Popular all over Chile and throughout the year, sopaipillas are the perfect complement to a winter meal or for just a snack on the go. A circular disc of savory pumpkin dough is deep fried in oil, and the steaming result is a crispy on the outside, chewy on the inside goody. Street vendors are usually found outside bus and metro stations, as well as at markets and gatherings, and many restaurants offer them as well. Toppings for the street food variety can include ketchup, mustard, and mayonnaise, but one of the best ways to enjoy sopaipillas during the winter is to soak them in a orangey sugar sauce called chancaca, creating finger-licking good ‘sopaipillas pasadas.’




One of Chiloe’s culinary pride and joys is their impressive curanto, a delectable mix of clams, mussels, chicken, sausage, potatoes, onions, milcaos (a type of potato patty), and seasoning piled on and under giant leaves in a hole in the ground and cooked to perfection using red-hot heated stones!
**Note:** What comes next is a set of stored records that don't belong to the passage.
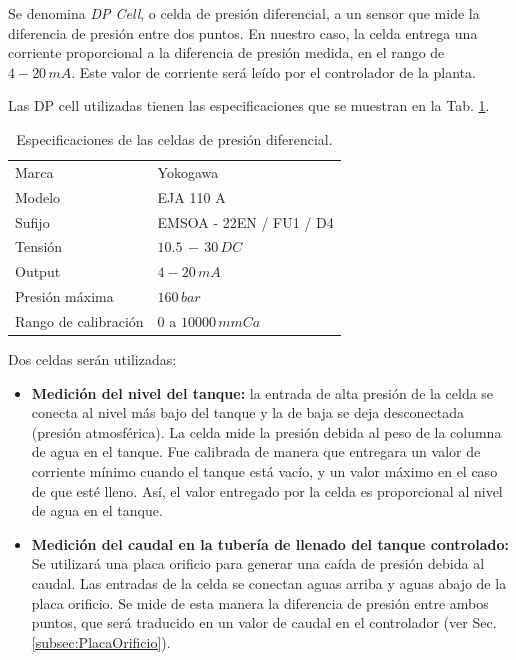 Se denomina \textit{DP Cell}, o celda de presión diferencial, a un sensor
que mide la diferencia de presión entre dos puntos.
En nuestro caso, la celda entrega una corriente proporcional a la diferencia de
presión medida, en el rango de $4-20\,mA$.
Este valor de corriente será leído por el controlador de la planta.

Las DP cell utilizadas tienen las especificaciones que se muestran en la Tab.
\ref{tab:caractDPcell}.

\begin{table}[ht]
\renewcommand{\arraystretch}{1.3}
\centering
\begin{tabular}{|l|l|}
\hline
Marca & Yokogawa\\
Modelo & EJA 110 A\\
Sufijo & EMSOA - 22EN / FU1 / D4\\
Tensión & $10.5\,-\,30 \, DC$\\
Output & $4-20\,mA$\\
Presión máxima & $160\,bar$\\
Rango de calibración & $0$ a $10000\,mmCa$\\
\hline
\end{tabular}
\caption{Especificaciones de las celdas de presión diferencial.}
\label{tab:caractDPcell}
\end{table}

Dos celdas serán utilizadas:
\begin{itemize}
 \item \textbf{Medición del nivel del tanque:} la entrada de alta presión de la
celda
se conecta  al nivel más bajo del tanque y la de baja se deja desconectada
(presión atmosférica).
La celda mide la presión debida al peso de la columna de agua en el tanque.
Fue calibrada de manera que entregara un valor de corriente mínimo
cuando el tanque está vacío, y un valor máximo en el caso de que esté
lleno.
Así, el valor entregado por la celda es proporcional al nivel de
agua en el tanque.

\item \textbf{Medición del caudal en la tubería de llenado del tanque
controlado:}
Se utilizará una placa orificio para generar una caída de presión debida al
caudal.
Las entradas de la celda se conectan aguas arriba y aguas abajo
de la placa orificio.
Se mide de esta manera la diferencia de presión entre ambos puntos, que será
traducido en un valor de caudal en el
controlador (ver Sec. \ref{subsec:PlacaOrificio}).
\end{itemize}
But if digging a hole in your backyard and preparing a huge meal outside in the cold during winter doesn’t sound like your cup of tea, the inhabitants of the island have pared it down to an easier indoor stove top version called pulmay. Using the same ingredients, pulmay can be prepared in a pressure cooker, over a bonfire, or using a grill. The end result? The best clambake you’ve ever had, with its own regional flair of flavor and ingredients.




Need a drink to warm you up?  This toasty beverage, made using Chile’s world-class red wines, is Chile’s version to mulled wine. Prepared with a heady mix of red wine (varietal is up to you, but Chile’s cabernet sauvignons and carmenere wines are excellent options), succulent orange slices, sugar and assorted spices like cinnamon and clove, the mixture is heated until almost boiling while being mixed. Serve piping hot and it’s good for all that ails ya. The name “navegado” or “sailed wine” comes from an observation made at some point in the past that the orange slices floating in the drink looked similar to boats and ships bobbing around out on the ocean. In addition to being a great winter drink, the “navegado” is associated with youth movements in the sixties, and so is also a popular beverage at folk clubs through the South, where you can nurse a hot cup of navegado while listening to traditional Chilean music and songs. Que viva!



Cordero al Palo

When Patagonia was first colonized, sheep farming was one of its most lucrative industries thanks to the rambling pampas and wide open fields that were optimal for grazing herds. As whole families and communities depended on the animals for their livelihood, special barbecues in celebration of holidays and to commemorate the end of work events such as herding and shearing started to become a local tradition. These communal asados, or barbecues, were (and are) occasions for music, dancing, storytelling, and sharing succulent food and drink with kith and kin. One of Patagonia’s most recognizable and desired culinary dishes arises from this legacy: the roasted lamb. A lamb is gutted, skinned, prepared with any seasoning necessary, and then stretched open on a spit and aimed at about a 70 degree diagonal over a slow burning, low fire. While the lamb roasts, other ingredients are prepared such as potatoes, fried cakes, salads, and of course, plenty of red wine to go around! When the lamb is thoroughly roasted with crispy skin, the body is removed, carved up, and distributed. Time to eat up!

cordero al palo

Whew! Are you full yet? Because if not, there’s even more! If you’re hankering for a quick bite to eat while meandering around town on a chilly afternoon or before hopping on a bus to head off to another part of this lengthy and endlessly fascinating country, get thee to the nearest street corner vendor and tuck into a delicious cheese, pino, or napolitana empanada. For a sweeter option, seek out a vendor of calzones rotos, deep fried dough molded into small circles and sprinkled generously with powdered sugar (a la funnel cakes.)